**GIVEN ENTRIES**
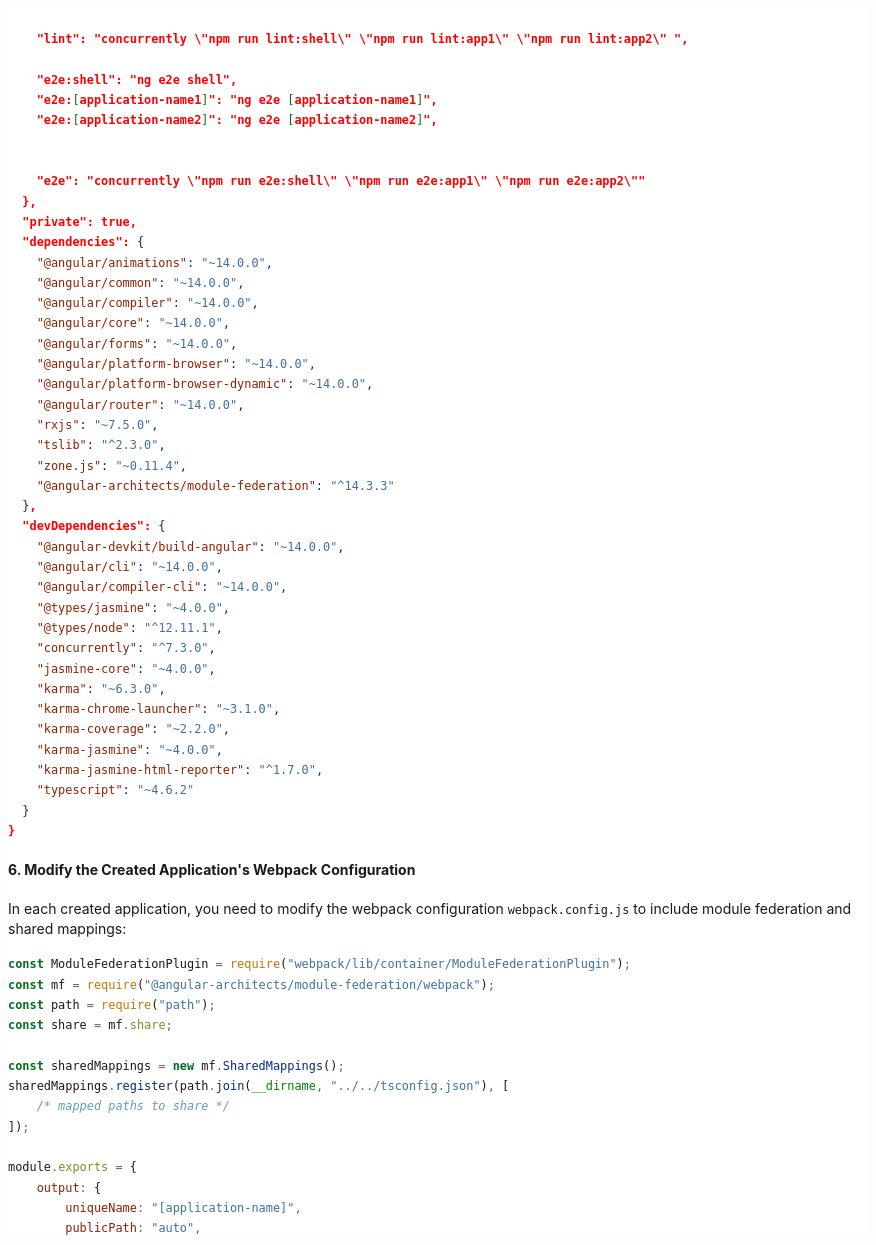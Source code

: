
 ```json

    "lint": "concurrently \"npm run lint:shell\" \"npm run lint:app1\" \"npm run lint:app2\" ",

    "e2e:shell": "ng e2e shell",
    "e2e:[application-name1]": "ng e2e [application-name1]",
    "e2e:[application-name2]": "ng e2e [application-name2]",


    "e2e": "concurrently \"npm run e2e:shell\" \"npm run e2e:app1\" \"npm run e2e:app2\""
  },
  "private": true,
  "dependencies": {
    "@angular/animations": "~14.0.0",
    "@angular/common": "~14.0.0",
    "@angular/compiler": "~14.0.0",
    "@angular/core": "~14.0.0",
    "@angular/forms": "~14.0.0",
    "@angular/platform-browser": "~14.0.0",
    "@angular/platform-browser-dynamic": "~14.0.0",
    "@angular/router": "~14.0.0",
    "rxjs": "~7.5.0",
    "tslib": "^2.3.0",
    "zone.js": "~0.11.4",
    "@angular-architects/module-federation": "^14.3.3"
  },
  "devDependencies": {
    "@angular-devkit/build-angular": "~14.0.0",
    "@angular/cli": "~14.0.0",
    "@angular/compiler-cli": "~14.0.0",
    "@types/jasmine": "~4.0.0",
    "@types/node": "^12.11.1",
    "concurrently": "^7.3.0",
    "jasmine-core": "~4.0.0",
    "karma": "~6.3.0",
    "karma-chrome-launcher": "~3.1.0",
    "karma-coverage": "~2.2.0",
    "karma-jasmine": "~4.0.0",
    "karma-jasmine-html-reporter": "^1.7.0",
    "typescript": "~4.6.2"
  }
}

```
#### 6. Modify the Created Application's Webpack Configuration

In each created application, you need to modify the webpack configuration `webpack.config.js` to include module federation and shared mappings:

```js
const ModuleFederationPlugin = require("webpack/lib/container/ModuleFederationPlugin");
const mf = require("@angular-architects/module-federation/webpack");
const path = require("path");
const share = mf.share;

const sharedMappings = new mf.SharedMappings();
sharedMappings.register(path.join(__dirname, "../../tsconfig.json"), [
	/* mapped paths to share */
]);

module.exports = {
	output: {
		uniqueName: "[application-name]",
		publicPath: "auto",
```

**TASK**
Read the entries and show each line that mentions "require".

**YOUR SOLUTION**
const ModuleFederationPlugin = require("webpack/lib/container/ModuleFederationPlugin");
const mf = require("@angular-architects/module-federation/webpack");
const path = require("path");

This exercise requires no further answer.